La historia comienza cuando Zeus (Jesús Ochoa), Hera (Lisa Owen) y otros dioses griegos deciden mezclarse con los humanos para experimentar sus pasiones, razón por la cual escogen México para poner un antro al que llaman el Olimpo Dancing Club. Luego de intervenir en la relación entre Pablo (Alan Estrada) y Bibí (Ana Brenda Contreras), quienes están a punto de comprometerse, Eros comete un error y ocasiona que ésta termine enamorada de su futura suegra (Diana Bracho).

Gente de televisión, el director Salvador Garcini y su guionista Antonio Abascal, creen en la mercancia poco sofísticada como la de mayor salida o bien confunden chabacanería con comedia ingeniosa. Esto incluye la gastadísima (aunque a algunos les parezca muy novedosa) gracejada de poner a un narrador de futbol como fondo del encuentro sexual de una pareja, o poner a dos machos bigotones a lanzarse miraditas y encontrarse parecido con Humphrey Bogart.

Pero Divina confusión también pretende tener su profundidad, ya que al mismo tiempo que se supone que los flirteos de estos dos tipos son graciosos, su parte "seria" es —faltaba más— un discurso muy respetuoso y correctito sobre el amor lésbico entre una chica y su suegra. La cinta deja su tono de sketch para ponerse aleccionadora sobre el tema de la diversidad sexual y luego volver a las inconexas rutinas cómicas a cargo de actores de relleno o a los números musicales con canciones popularizadas por la Sonora Santanera.

La realización no podría ser más dispareja; el filme parece dirigido por tres personas distintas; tramos enteros no parecen sino la representación de una obra universitaria y otros, como la intervención de Adal Ramones en el papel de dios de la comedia (?), hacen parecer que el guionista se fue de vacaciones durante minutos enteros de la película.

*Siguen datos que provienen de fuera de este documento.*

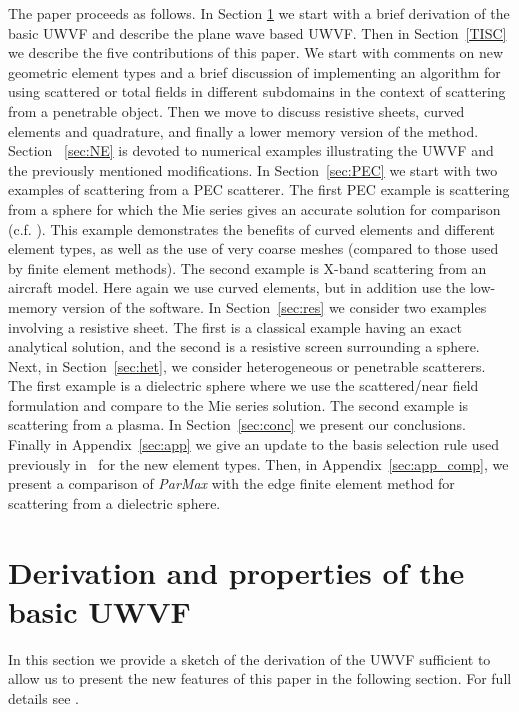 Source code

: \documentclass[a4paper,12pt]{article}
\begin{document}
The paper proceeds as follows.  In Section \ref{sec:base} we start
with a brief derivation of the basic UWVF and describe the plane wave
based UWVF. Then in Section~\ref{TISC} we describe the five
contributions of this paper.  We start with comments on new geometric
element types and a brief discussion of implementing an algorithm for
using scattered or total fields in different subdomains in the context
of scattering from a penetrable object.  Then we move to discuss
resistive sheets, curved elements and quadrature, and finally a lower
memory version of the method.  Section ~\ref{sec:NE} is devoted to
numerical examples illustrating the UWVF and the previously mentioned
modifications.  In Section~\ref{sec:PEC} we start with two examples of
scattering from a PEC scatterer.  The first PEC example is scattering
from a sphere for which the Mie series gives an accurate solution for
comparison (c.f. \cite{Monk03}).  This example demonstrates the
benefits of curved elements and different element types, as well as
the use of very coarse meshes (compared to those used by finite
element methods). The second example is X-band scattering from an
aircraft model.  Here again we use curved elements, but in addition
use the low-memory version of the software. In Section~\ref{sec:res}
we consider two examples involving a resistive sheet.  The first is a
classical example having an exact analytical solution, and the second
is a resistive screen surrounding a sphere.  Next, in
Section~\ref{sec:het}, we consider heterogeneous or penetrable
scatterers.  The first example is a dielectric sphere where we use the
scattered/near field formulation and compare to the Mie series
solution.  The second example is scattering from a plasma.  In
Section~\ref{sec:conc} we present our conclusions. Finally in
Appendix~\ref{sec:app} we give an update to the basis selection rule
used previously in~\cite{Huttunen2007} for the new element types.
Then, in Appendix~\ref{sec:app_comp}, we present a comparison of
\emph{ParMax} with the edge finite element method for scattering from
a dielectric sphere.

\section{Derivation and properties of the basic UWVF}\label{sec:base}

In this section we provide a sketch of the derivation of the UWVF
sufficient to allow us to present the new features of this paper in
the following section.  For full details see
\cite{cessenat_phd,Huttunen2007}.
\end{document}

Lo cierto es que no hay nada en esas casi dos horas que de veras provoque una risa o que le exija algo al espectador. Uno pensaría que la experiencia de ir al cine tendría que ser, por mucho, diferente a ver televisión en gran formato, pero es lo que Divina confusión ofrece. Ya no debería extrañarnos nada; así están las cosas hace rato.